THE PROBLEM – Filter the entries down to the lines holding "length", then copy those lines.

THE INPUT –
==========

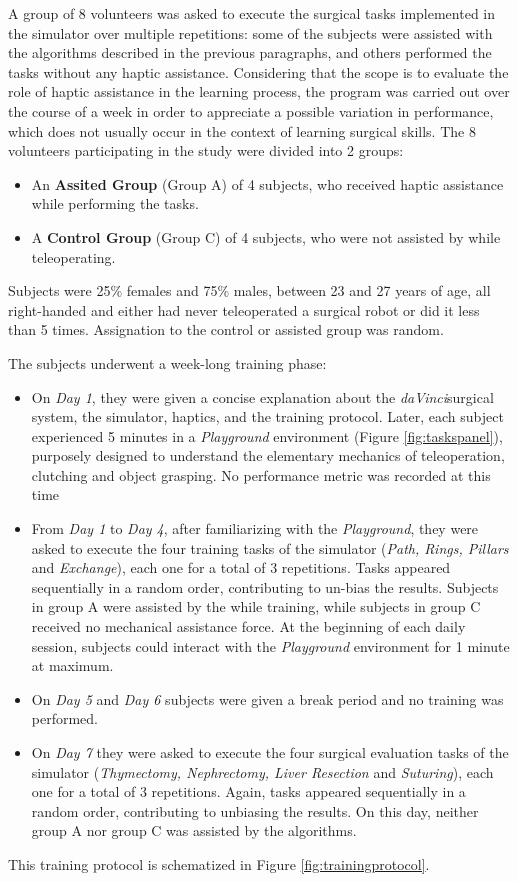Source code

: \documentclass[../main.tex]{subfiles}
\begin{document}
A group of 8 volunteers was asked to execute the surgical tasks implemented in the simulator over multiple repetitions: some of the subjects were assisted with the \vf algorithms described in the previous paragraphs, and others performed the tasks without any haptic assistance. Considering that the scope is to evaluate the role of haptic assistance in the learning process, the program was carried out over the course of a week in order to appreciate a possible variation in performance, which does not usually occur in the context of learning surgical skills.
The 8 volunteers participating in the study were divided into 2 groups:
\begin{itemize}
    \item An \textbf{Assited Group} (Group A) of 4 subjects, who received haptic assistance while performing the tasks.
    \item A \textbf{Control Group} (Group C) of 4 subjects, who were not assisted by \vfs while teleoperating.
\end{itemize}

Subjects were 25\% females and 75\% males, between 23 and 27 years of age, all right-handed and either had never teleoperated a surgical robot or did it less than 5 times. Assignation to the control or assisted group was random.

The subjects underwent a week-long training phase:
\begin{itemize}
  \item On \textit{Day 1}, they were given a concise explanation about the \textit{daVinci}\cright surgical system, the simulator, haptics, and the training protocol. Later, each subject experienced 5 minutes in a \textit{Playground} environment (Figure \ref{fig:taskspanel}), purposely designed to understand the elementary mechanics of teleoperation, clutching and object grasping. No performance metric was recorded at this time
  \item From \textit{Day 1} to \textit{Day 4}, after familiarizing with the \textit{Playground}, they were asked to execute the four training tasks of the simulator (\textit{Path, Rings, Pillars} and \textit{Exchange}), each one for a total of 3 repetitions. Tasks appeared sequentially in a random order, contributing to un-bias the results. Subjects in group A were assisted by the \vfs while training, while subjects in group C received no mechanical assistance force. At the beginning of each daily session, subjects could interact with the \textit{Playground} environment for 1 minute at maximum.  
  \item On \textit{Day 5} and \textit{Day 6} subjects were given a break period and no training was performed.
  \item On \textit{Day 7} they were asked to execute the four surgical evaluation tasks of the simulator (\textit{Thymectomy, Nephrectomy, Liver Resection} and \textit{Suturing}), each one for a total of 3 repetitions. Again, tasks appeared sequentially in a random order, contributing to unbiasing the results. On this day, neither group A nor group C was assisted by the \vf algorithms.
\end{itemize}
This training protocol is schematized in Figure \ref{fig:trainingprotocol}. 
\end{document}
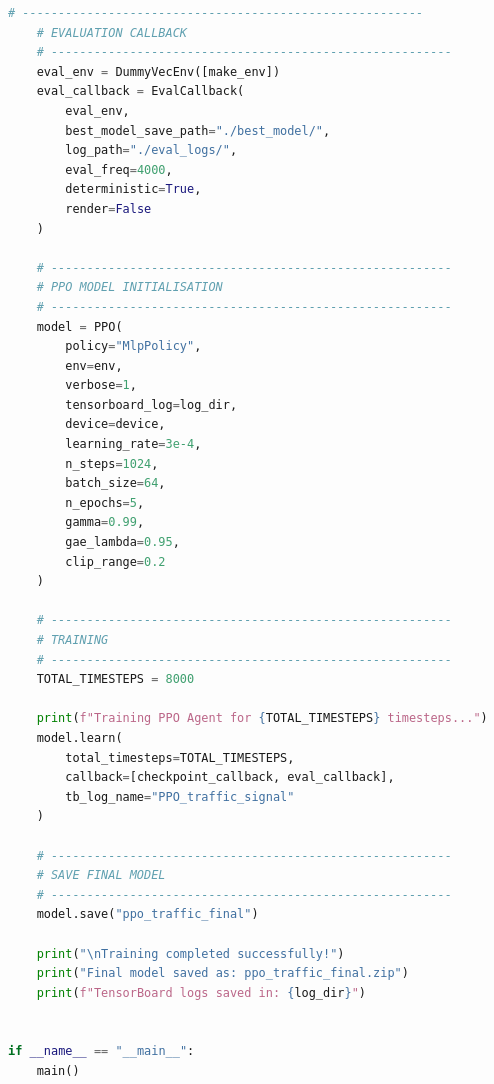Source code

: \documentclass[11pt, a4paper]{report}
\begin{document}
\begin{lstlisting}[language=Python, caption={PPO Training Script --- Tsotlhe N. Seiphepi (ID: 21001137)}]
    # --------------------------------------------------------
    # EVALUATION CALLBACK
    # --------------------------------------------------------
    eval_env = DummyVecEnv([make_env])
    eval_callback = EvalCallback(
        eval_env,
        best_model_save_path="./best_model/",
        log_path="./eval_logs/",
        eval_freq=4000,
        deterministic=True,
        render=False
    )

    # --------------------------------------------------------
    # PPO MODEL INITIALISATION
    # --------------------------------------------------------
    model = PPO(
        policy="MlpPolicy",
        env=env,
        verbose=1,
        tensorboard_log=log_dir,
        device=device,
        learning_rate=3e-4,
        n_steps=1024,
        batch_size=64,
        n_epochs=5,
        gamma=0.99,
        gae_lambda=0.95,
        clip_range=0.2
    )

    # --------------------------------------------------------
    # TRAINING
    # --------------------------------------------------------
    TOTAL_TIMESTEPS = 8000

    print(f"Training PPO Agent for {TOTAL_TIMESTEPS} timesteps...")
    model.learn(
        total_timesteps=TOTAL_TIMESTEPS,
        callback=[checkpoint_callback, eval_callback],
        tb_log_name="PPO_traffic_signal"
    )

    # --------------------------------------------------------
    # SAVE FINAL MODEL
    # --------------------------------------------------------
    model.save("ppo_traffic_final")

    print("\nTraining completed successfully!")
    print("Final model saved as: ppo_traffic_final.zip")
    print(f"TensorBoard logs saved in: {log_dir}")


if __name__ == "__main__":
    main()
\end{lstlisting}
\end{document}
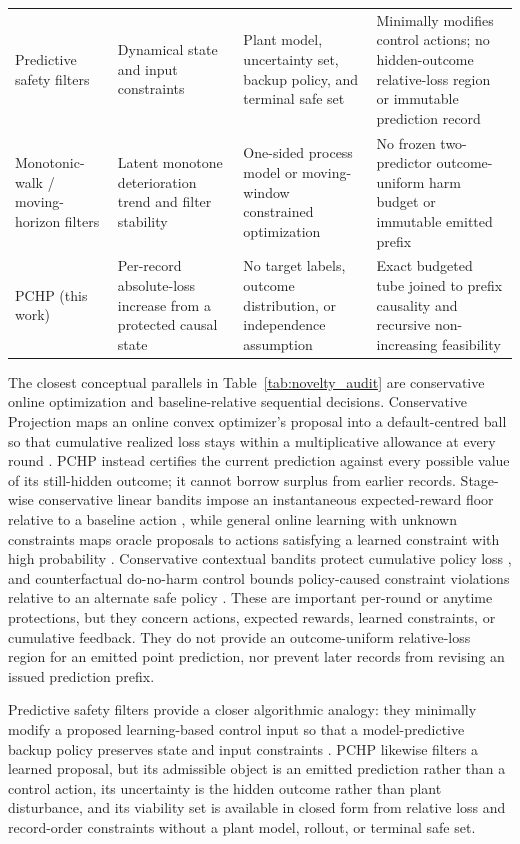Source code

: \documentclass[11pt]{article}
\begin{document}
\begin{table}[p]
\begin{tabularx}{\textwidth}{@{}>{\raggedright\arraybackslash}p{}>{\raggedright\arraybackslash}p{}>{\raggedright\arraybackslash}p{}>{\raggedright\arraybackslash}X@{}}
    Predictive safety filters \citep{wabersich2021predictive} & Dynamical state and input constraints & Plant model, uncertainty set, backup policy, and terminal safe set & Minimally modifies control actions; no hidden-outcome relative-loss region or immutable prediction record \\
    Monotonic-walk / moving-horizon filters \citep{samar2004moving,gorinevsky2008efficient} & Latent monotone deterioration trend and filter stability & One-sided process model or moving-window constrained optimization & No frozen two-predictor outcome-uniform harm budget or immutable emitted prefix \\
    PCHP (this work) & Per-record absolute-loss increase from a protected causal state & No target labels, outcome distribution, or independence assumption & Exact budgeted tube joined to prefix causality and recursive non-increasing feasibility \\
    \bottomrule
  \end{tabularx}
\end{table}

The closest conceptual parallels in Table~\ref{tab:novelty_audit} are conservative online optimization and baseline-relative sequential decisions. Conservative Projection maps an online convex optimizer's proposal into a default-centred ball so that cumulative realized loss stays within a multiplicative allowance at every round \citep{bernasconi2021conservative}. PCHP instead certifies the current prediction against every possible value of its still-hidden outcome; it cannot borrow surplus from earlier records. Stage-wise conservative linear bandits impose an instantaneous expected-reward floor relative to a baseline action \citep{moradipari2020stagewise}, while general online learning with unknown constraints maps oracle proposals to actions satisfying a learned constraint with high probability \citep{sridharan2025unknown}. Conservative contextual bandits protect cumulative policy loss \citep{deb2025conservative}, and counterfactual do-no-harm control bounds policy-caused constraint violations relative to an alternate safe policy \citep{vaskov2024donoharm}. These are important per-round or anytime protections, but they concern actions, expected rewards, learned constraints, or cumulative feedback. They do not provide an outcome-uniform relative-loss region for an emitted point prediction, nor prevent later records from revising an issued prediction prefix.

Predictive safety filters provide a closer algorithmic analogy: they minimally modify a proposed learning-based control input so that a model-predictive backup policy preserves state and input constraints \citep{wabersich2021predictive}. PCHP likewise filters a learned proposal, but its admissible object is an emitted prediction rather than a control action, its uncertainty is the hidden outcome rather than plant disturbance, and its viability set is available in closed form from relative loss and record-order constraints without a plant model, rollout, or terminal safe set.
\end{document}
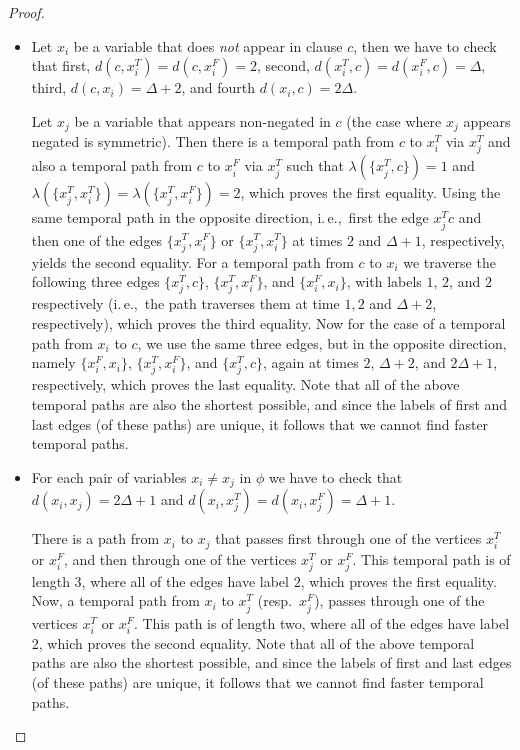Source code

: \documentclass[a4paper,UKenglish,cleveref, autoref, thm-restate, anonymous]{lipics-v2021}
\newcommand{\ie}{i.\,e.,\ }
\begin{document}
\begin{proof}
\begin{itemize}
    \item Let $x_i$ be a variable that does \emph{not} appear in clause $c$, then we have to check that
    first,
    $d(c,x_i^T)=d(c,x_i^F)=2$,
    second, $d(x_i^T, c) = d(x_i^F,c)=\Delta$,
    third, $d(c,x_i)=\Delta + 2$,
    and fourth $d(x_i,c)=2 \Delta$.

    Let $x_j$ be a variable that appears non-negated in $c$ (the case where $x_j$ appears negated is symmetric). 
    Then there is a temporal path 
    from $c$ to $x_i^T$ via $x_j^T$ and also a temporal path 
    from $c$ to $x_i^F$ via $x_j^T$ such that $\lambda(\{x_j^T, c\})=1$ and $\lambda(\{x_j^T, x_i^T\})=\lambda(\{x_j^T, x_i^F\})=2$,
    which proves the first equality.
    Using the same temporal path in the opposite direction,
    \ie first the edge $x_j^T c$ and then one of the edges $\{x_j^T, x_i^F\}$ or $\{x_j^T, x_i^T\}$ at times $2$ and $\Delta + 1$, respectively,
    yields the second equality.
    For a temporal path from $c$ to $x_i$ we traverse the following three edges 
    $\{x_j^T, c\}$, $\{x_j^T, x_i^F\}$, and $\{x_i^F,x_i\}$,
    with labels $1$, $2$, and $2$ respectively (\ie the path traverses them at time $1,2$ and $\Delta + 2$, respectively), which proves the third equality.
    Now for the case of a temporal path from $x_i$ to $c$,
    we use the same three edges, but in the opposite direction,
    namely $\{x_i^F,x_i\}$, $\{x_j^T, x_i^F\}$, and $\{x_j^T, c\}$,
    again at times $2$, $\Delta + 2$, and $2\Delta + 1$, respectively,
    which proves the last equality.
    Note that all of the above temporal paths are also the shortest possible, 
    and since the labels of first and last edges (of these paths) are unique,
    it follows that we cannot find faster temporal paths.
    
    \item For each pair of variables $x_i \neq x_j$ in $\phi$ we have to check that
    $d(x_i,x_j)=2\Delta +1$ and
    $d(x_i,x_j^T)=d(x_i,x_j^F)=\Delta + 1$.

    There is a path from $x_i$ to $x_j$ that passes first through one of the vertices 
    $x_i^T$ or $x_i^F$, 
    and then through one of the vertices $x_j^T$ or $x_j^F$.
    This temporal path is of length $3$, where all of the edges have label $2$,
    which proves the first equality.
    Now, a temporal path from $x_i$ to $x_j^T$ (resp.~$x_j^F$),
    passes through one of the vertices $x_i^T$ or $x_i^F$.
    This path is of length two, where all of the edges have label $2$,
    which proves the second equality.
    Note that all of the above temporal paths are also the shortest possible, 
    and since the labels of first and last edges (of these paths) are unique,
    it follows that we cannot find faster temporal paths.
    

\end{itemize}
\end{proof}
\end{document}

==========

TASK OUTPUT –
    This temporal path is of length $3$, where all of the edges have label $2$,
    This path is of length two, where all of the edges have label $2$,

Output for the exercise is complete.